Friday Black by Nana Kwame Adjei-Brenyah

Stories of Racism and Retail Hell: Friday Black by Nana Kwame Adjei-Brenyah

Race and capitalism in America should be fertile ground for literary fiction. This year’s Black Friday shopping frenzy brought the usual bout of stabbings and shootings to add to the overall death count, not to mention the looming environmental collapse that such consumerism feeds. And the list of things you can’t do while black without having the police called or a gun pulled on you seems to expand by the day, from working out to moving into an apartment to buying Mentos.

Yet Friday Black by Nana Kwame Adjei-Brenyah startled me by the freshness, directness and urgency with which it dealt with these issues. In this debut collection of short stories, we meet zombie-like shoppers fighting over cut-price jackets, a theme park where visitors can experience the thrill of shooting a black intruder, a white homeowner who decapitates five black children with a chainsaw because he felt threatened.

If the setups sound extreme, that’s because they are. The realities of race and capitalism in America are extreme, so the satirist has to up his game to stay a step ahead. Yet the impressive achievement of Nana Kwame Adjei-Brenyah is to make them believable, to make sharp political points without coming over as didactic. That’s what the best political fiction does, and that’s what the stories in Friday Black deliver.

Friday Black by Nana Kwame Adjei-Brenyah

As the author told Vox in an interview:

“I turned up the volume because it’s interesting to think about how bad the violence has to be for us to care. I got to make more acute points about how readily we allow love to become conflated with things in the stores, things that are purchasable; how often we allow love to be externalized, turned into something we can buy back from whatever company. Exaggeration helps with that.”

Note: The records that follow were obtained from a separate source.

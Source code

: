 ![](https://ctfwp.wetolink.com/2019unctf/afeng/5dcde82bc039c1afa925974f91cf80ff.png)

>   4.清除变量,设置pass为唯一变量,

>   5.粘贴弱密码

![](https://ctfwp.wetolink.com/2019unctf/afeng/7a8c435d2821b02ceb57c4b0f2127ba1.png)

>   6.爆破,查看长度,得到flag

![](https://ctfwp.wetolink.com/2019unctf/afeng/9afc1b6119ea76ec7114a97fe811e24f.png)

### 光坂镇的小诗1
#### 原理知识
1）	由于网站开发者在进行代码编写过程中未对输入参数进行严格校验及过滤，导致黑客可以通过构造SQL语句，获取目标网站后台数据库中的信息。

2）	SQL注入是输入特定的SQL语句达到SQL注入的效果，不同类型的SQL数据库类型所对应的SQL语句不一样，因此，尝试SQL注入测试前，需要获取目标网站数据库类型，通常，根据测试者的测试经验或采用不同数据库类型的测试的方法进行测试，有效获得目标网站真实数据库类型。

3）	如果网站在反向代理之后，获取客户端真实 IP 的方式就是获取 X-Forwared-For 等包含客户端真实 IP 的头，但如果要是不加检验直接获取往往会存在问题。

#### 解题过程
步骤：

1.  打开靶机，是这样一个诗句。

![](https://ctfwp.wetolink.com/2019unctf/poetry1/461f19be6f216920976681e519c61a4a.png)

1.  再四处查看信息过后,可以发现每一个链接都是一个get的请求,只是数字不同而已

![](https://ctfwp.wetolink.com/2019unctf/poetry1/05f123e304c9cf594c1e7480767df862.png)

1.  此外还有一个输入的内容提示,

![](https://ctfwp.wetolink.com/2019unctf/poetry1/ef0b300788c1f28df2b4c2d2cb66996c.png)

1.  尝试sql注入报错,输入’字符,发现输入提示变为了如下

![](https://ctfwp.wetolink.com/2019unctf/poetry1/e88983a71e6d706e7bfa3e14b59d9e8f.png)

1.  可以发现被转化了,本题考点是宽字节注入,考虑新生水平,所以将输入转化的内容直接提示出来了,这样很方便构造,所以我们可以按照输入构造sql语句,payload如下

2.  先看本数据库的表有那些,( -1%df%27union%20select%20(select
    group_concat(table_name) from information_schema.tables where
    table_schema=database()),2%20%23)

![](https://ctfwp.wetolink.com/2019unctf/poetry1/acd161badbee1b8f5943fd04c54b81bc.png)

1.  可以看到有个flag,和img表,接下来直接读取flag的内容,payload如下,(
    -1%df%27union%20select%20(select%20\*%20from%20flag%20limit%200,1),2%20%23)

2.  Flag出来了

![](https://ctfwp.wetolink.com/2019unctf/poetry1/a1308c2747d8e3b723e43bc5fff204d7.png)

I was hooked from the opening of the very first story, where we meet the main character, Emmanuel, consciously dialling his Blackness up and down on a 10-point scale as he tries to navigate life as a black man in America while being haunted by visions of a headless girl (one of the victims of the scared white man with the chainsaw) “waiting for him to do something, anything.”

Throughout the story, Emmanuel is pulled back and forth between bringing his Blackness down below 5 for his own safety and ratcheting it up towards 10 in solidarity with the Finkelstein Five and the movement inspired by their murder and the acquittal of their killer.

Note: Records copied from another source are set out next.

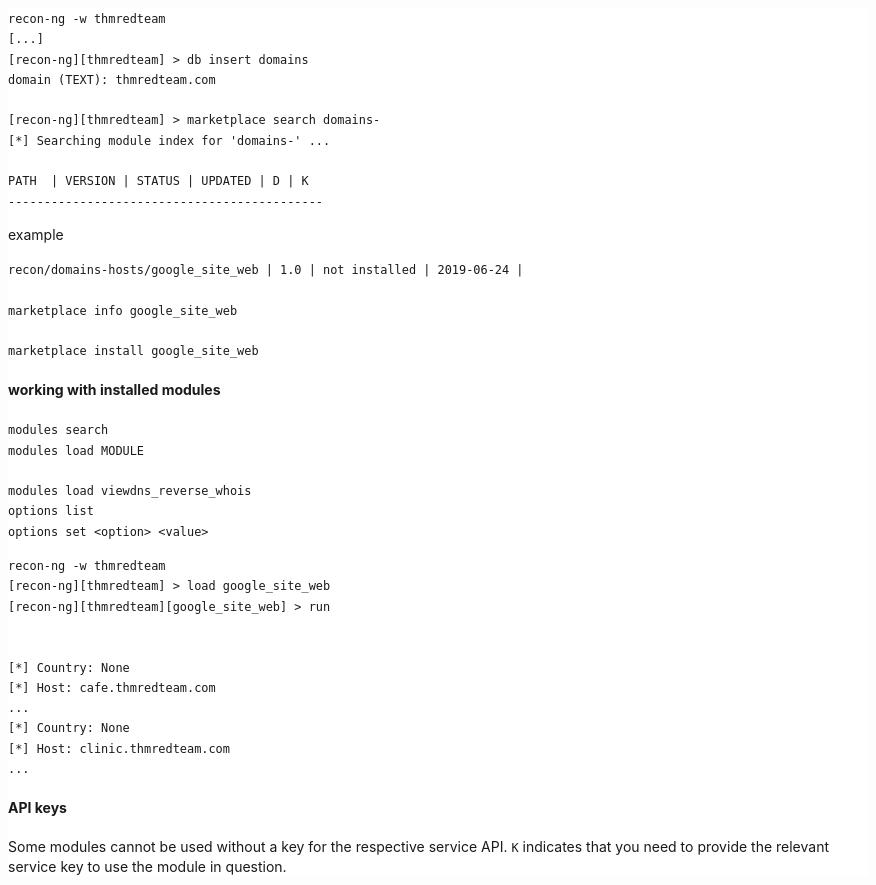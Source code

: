 
```
recon-ng -w thmredteam
[...]
[recon-ng][thmredteam] > db insert domains
domain (TEXT): thmredteam.com

[recon-ng][thmredteam] > marketplace search domains-
[*] Searching module index for 'domains-' ...

PATH  | VERSION | STATUS | UPDATED | D | K
--------------------------------------------

```

example
```
recon/domains-hosts/google_site_web | 1.0 | not installed | 2019-06-24 |

marketplace info google_site_web

marketplace install google_site_web
```

#### working with installed modules 

```
modules search
modules load MODULE

modules load viewdns_reverse_whois
options list
options set <option> <value>
```

```
recon-ng -w thmredteam
[recon-ng][thmredteam] > load google_site_web 
[recon-ng][thmredteam][google_site_web] > run


[*] Country: None 
[*] Host: cafe.thmredteam.com
...
[*] Country: None 
[*] Host: clinic.thmredteam.com
...

```


#### API keys

Some modules cannot be used without a key for the respective service API. `K` indicates that you need to provide the relevant service key to use the module in question.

As his Blackness creeps up past 7.0, he remembers the advice of his father:

“‘You gotta know how to move,’ his father had said to him at a very young age. Emmanuel started learning the basics of his Blackness before he knew how to do long division: smiling when angry, whispering when he wanted to yell.”

There’s a palpable tension throughout the story between these learnt survival techniques and the anger he feels, the growing sense of obligation. How bad do things have to get before you do something, before you abandon the attempt to survive and try to change things, or at least to be more honest?

Characters face similar dilemmas in other stories. Zay needs a job, but is it worth playing the role of thug and getting beaten and shot multiple times a day by white patrons playing the role of indignant homeowner in a theme park? The retail workers in the stories dealing with mall life also have tough choices to make. They may not want to sell jackets to crazed sale shoppers, but they need work, and they just want to get through it without ending up like Lucy, the Taco Town cashier who jumped from the fourth floor on her lunch break.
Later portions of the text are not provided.